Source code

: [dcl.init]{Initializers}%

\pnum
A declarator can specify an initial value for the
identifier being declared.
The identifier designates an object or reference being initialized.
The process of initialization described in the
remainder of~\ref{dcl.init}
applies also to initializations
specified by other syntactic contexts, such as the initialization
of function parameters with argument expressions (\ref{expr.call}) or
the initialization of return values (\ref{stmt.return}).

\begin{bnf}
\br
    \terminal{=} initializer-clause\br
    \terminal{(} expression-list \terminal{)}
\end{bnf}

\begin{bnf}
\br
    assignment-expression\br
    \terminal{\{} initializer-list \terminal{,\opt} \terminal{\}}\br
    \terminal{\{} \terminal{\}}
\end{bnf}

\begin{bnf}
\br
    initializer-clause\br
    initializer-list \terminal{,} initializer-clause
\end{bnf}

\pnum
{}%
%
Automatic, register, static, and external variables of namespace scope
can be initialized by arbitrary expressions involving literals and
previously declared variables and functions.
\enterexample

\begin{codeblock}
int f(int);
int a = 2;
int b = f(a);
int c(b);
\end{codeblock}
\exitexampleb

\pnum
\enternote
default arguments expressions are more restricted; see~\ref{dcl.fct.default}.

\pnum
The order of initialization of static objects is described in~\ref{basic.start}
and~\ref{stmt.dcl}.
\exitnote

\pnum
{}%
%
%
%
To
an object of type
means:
━━━━━━━━
Exercise requirements:
Report each line in the preceding entries that holds the string "declared".

Solution to the exercise:
identifier being declared.
previously declared variables and functions.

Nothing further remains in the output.